You are suggesting that 1D layouts are density neutral. Do you have any source on this?

Thanks.

PS: The numbers are from Dick James, Chipworks:

http://www.avsusergroups.org/jtg_pdfs/JTG2015_7JamesRevSm.pdf

 

[frozentundra123456]

Getting sick of the "best processor ever" line. I wish it were a little bit "more bester", i.e. more improved relative to previous generations. The fact that they dont give any numbers, ie % lower power use or % performance improvement is telling.

 

[Arachnotronic]

Intel N22:
Gate Pitch: 90nm
Metal1: 90nm
Metal2: 80nm
1D layouts

Samsung N20:
Gate Pitch: 90nm
Metal1: 80nm
Metal2: 80nm
2D layouts

You are suggesting that 1D layouts are density neutral. Do you have any source on this?

Thanks.

PS: The numbers are from Dick James, Chipworks:

http://www.avsusergroups.org/jtg_pdfs/JTG2015_7JamesRevSm.pdf

Like I said, that Samsung 20nm node was LPE; 20nm LPP featured a 90nm gate pitch and minimum metal of 64nm. It never made it into production, probably because it wanted to focus on getting 14nm out to market ASAP.

 

[Arachnotronic]

So I haven't spent much time viewing this presentation yet, but it looks like 14nm yields are still not great and the company is significantly scaling back its investments in the mobile chip market.

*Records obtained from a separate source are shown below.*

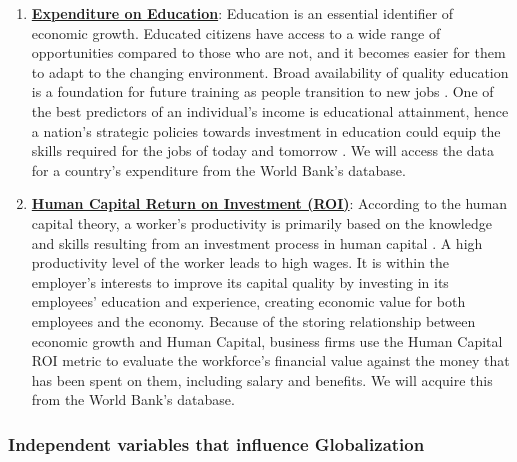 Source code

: \documentclass[12pt,oneside]{book} %
\begin{document}
\begin{enumerate}
\item \underline{\textbf{Expenditure on Education}}: Education is an essential identifier of economic growth. Educated citizens have access to a wide range of opportunities compared to those who are not, and it becomes easier for them to adapt to the changing environment. Broad availability of quality education is a foundation for future training as people transition to new jobs \cite{international2010skilled}. One of the best predictors of an individual’s income is educational attainment, hence a nation’s strategic policies towards investment in education could equip the skills required for the jobs of today and tomorrow \cite{mayer2010relationship}. We will access the data for a country’s expenditure from the World Bank’s database.

\item \underline{\textbf{Human Capital Return on Investment (ROI)}}: According to the human capital theory, a worker's productivity is primarily based on the knowledge and skills resulting from an investment process in human capital \cite{becker2009human}. A high productivity level of the worker leads to high wages. It is within the employer's interests to improve its capital quality by investing in its employees' education and experience, creating economic value for both employees and the economy. Because of the storing relationship between economic growth and Human Capital, business firms use the Human Capital ROI metric to evaluate the workforce's financial value against the money that has been spent on them, including salary and benefits. We will acquire this from the World Bank's database.

\end{enumerate}
\subsubsection{Independent variables that influence Globalization}
\end{document}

Looking forward to viewing the whole presentation later today once replay is available.

 

[Systems analyst]

Progress: 14nm update + cost per transistor


Competitiveness
* Chart from last year (year of production on x-axis; transistor x metal pitch on y-axis)
* Chart from 2013! Adjusted for both SS and TSMC
* Comparison of Apple products A8 and A9, both SS and TSMC!!!! LOL .
* A9 hardly denser than A8!
* BDW and SKL worse than A8 and A9! (Like 0.7x as dense) (Note: this is before normalization, so don't draw your conclusions yet )
=> composition of die: most is SRAM, then reg files, logic short cell, IO and tall cell logic
* Comparison of compositions (in terms of % of full die for each of the 4 products)
* Normalized (for die composition) comparison: BDW and SKL 1.4x better than SS A9
* Updated comparison of 2013 chart! SS slightly better than TSMC, but still worse than Intel by a lot, basically the slide doesn't change even with the real product numbers from Apple A8/A8 substituted
* Update on 10nm numbers with available information => lead will continue (competition's 10nm will be sligtly below Intel 14nm)

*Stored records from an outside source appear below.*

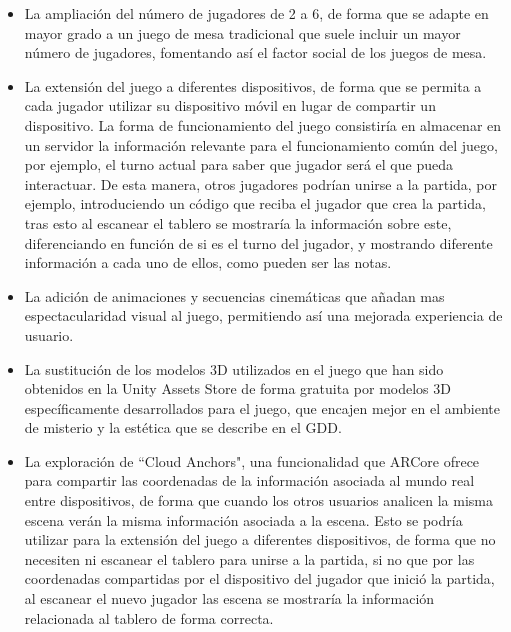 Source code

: \begin{itemize}
  \item La ampliación del número de jugadores de 2 a 6, de forma que se adapte en mayor grado a un juego de mesa tradicional que suele incluir un mayor número de jugadores, fomentando así el factor social de los juegos de mesa.

  \item La extensión del juego a diferentes dispositivos, de forma que se permita a cada jugador utilizar su dispositivo móvil en lugar de compartir un dispositivo. La forma de funcionamiento del juego consistiría en almacenar en un servidor la información relevante para el funcionamiento común del juego, por ejemplo, el turno actual para saber que jugador será el que pueda interactuar. De esta manera, otros jugadores podrían unirse a la partida, por ejemplo, introduciendo un código que reciba el jugador que crea la partida, tras esto al escanear el tablero se mostraría la información sobre este, diferenciando en función de si es el turno del jugador, y mostrando diferente información a cada uno de ellos, como pueden ser las notas.

  \item La adición de animaciones y secuencias cinemáticas que añadan mas espectacularidad visual al juego, permitiendo así una mejorada experiencia de usuario.

  \item La sustitución de los modelos 3D utilizados en el juego que han sido obtenidos en la Unity Assets Store de forma gratuita por modelos 3D específicamente desarrollados para el juego, que encajen mejor en el ambiente de misterio y la estética que se describe en el GDD.

  \item La exploración de ``Cloud Anchors", una funcionalidad que ARCore ofrece para compartir las coordenadas de la información asociada al mundo real entre dispositivos, de forma que cuando los otros usuarios analicen la misma escena verán la misma información asociada a la escena. Esto se podría utilizar para la extensión del juego a diferentes dispositivos, de forma que no necesiten ni escanear el tablero para unirse a la partida, si no que por las coordenadas compartidas por el dispositivo del jugador que inició la partida, al escanear el nuevo jugador las escena se mostraría la información relacionada al tablero de forma correcta.

\end{itemize}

Summary: 14nm maturing, cost/transistor, economics = solid, view of competition unchanged, research pipeline = full

Intel's comparison of density of transistors in Apple's A9 and Intel's Broadwell and Skylake may be flawed.
They normalise Apple's A9 density, but they ignore the fact that Intel's CPUs need a 'chipset' chip, which is on a lower density process; if they normalised taking the chipset into account, they might find a different result, I suspect.

They also seem to admit that their client group is in trouble. They do not seem to be making progress in tablets or phones, and the 2015 client group profits will be significantly less than those for PCs in 2014, to the tune of $6.6 billion, by my estimate; even if 3 - 4 billion is attributable to mobile phones and tablets, their client group is doing badly, despite their supposedly better production process.

I suspect that in five years time, most mobile computing, including laptops, will use SoCs, not CPUs, from sources other than Intel.

 

[krumme]

Intel's comparison of density of transistors in Apple's A9 and Intel's Broadwell and Skylake may be flawed.
They normalise Apple's A9 density, but they ignore the fact that Intel's CPUs need a 'chipset' chip, which is on a lower density process; if they normalised taking the chipset into account, they might find a different result, I suspect.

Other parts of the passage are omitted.